The various riding techniques take into account the rider’s skill level, the bike’s purpose, and additional elements like aerodynamics. 

Upright Handcycles

The delta-style trikes are known as upright handcycles. They allow for a simple wheelchair transition on a level surface. As the feet are placed behind the front tire, these motorcycles have very small turning radii and are quite agile. For shorter trips and rides around the neighborhood, this bike is excellent.

Upright hand cycle for disabled. Source: New Mobility

Recumbent Handcycles

There are two types of recumbent handcycles: delta and tadpole, with delta being more popular. These bikes generally provide significantly more stability and performance possibilities. Longer rides and more stable handling at greater speeds are made possible by improved body positioning made possible by aerodynamics and the placement of the crank. However, because these bikes are not stable, caution should be exercised when making sharp turns at high speeds.

Source: New Mobility

Handcycle wheelchair attachment

Wheelchair accessories that attach to handcycles are also available. This can be an excellent alternative for someone who would rather remain seated than using a handcycle specifically designed for that purpose or for someone unable to transfer. Additionally, this choice is portable and considerably smaller. 

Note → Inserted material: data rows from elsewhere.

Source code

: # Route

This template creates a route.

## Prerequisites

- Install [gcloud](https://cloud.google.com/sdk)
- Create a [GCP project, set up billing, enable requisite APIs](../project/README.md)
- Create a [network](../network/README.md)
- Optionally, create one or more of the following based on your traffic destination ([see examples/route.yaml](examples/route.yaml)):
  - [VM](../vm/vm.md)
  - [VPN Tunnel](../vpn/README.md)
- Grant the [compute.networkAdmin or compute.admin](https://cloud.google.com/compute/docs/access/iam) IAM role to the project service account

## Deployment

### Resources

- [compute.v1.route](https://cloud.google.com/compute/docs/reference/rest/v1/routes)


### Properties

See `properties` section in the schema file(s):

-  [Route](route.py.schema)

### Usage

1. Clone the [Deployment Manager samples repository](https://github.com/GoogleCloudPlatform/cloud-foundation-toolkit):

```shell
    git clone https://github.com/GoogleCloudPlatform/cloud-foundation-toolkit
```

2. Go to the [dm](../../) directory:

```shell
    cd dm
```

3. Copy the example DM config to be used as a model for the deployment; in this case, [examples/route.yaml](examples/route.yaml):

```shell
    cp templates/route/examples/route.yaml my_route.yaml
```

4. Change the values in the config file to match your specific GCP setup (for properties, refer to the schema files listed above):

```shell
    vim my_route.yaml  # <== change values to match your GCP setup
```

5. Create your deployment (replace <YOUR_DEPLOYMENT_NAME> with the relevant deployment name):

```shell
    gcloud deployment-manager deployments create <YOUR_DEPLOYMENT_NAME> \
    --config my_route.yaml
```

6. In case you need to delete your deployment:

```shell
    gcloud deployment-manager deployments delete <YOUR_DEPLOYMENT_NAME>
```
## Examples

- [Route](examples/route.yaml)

Many riders will employ these add-ons in congested areas or in situations where a standard handcycle might not be permitted. Additionally, it is cheaper to start cycling this way. This kind of bike, however, is not intended for long journeys and has limited utility. 

The attachment-style bike is also available in models that support the use of an electric motor. The footrest down-tubes are where the handcycle is attached. Installing it can be challenging, but once

Source: New Mobility

Off-Road Handcycles

Off-road handcycles can be modified in a variety of ways, such as by moving the brake and shift levers to account for grip strength issues, arm or hand amputations, or other limitations. These handcycles can also make use of the adjustable grips and pedals mentioned above. Make sure the rider can use the braking system properly while modifying the pedals or grips. 

One of the crank pedals may have a braking mechanism built into some custom pedals and grips. There are three types of off-road handcycles: delta-style, tadpole upright (also known as recumbent upright), and tadpole prone.

Source: Reactive Adaption

Benefits of hand cycle for disabled

Wheelchair users may find it challenging to exercise in the conventional sense. They may have health problems, put on weight, and become depressed as a result of this. But all of that can be helped by hand-cycling for the disabled. Exercise delivered by hand-cycling releases endorphins into the body in addition to burning calories. They aid in the fight against depression. The secret to having a healthy body and mind is to stay active.

Additionally, handcycling is an outside activity. The sun’s rays absorb vitamin D, which supports mood regulation. Additionally, handcycling can be done in a group. Similar to many cyclists, handcyclists may discover communities to travel in. They might also like riding bicycles alongside their family, partner, or friends.

As was already said, handcycling promotes a person’s independence by allowing them the ability to travel and spend more time outside. Even though pulling a wheelchair is more difficult, many people still prefer handcycling because, once you get going on one, the gears help to ensure a smooth ride.

Find out more: 9 best outdoor activities for disabled adults.

How to ride a hand cycle for disabled

If you can normally transfer freely, you should eventually be able to get on a handcycle on your own. You might need assistance the first few times. The following are the steps to getting on a handcycle:

How to ride a hand cycle for disabled. Source: PA Centre for Adapted Sport

Safety and equipment: hand cycle for disabled

You should always use particular caution when riding any type of bicycle. Here are some pointers for maintaining safety:

Conclusion

Thanks to these benefits, cycling is a particularly good activity for people with disabilities. Hope you guys find out everything you need to know about hand cycle for disabled.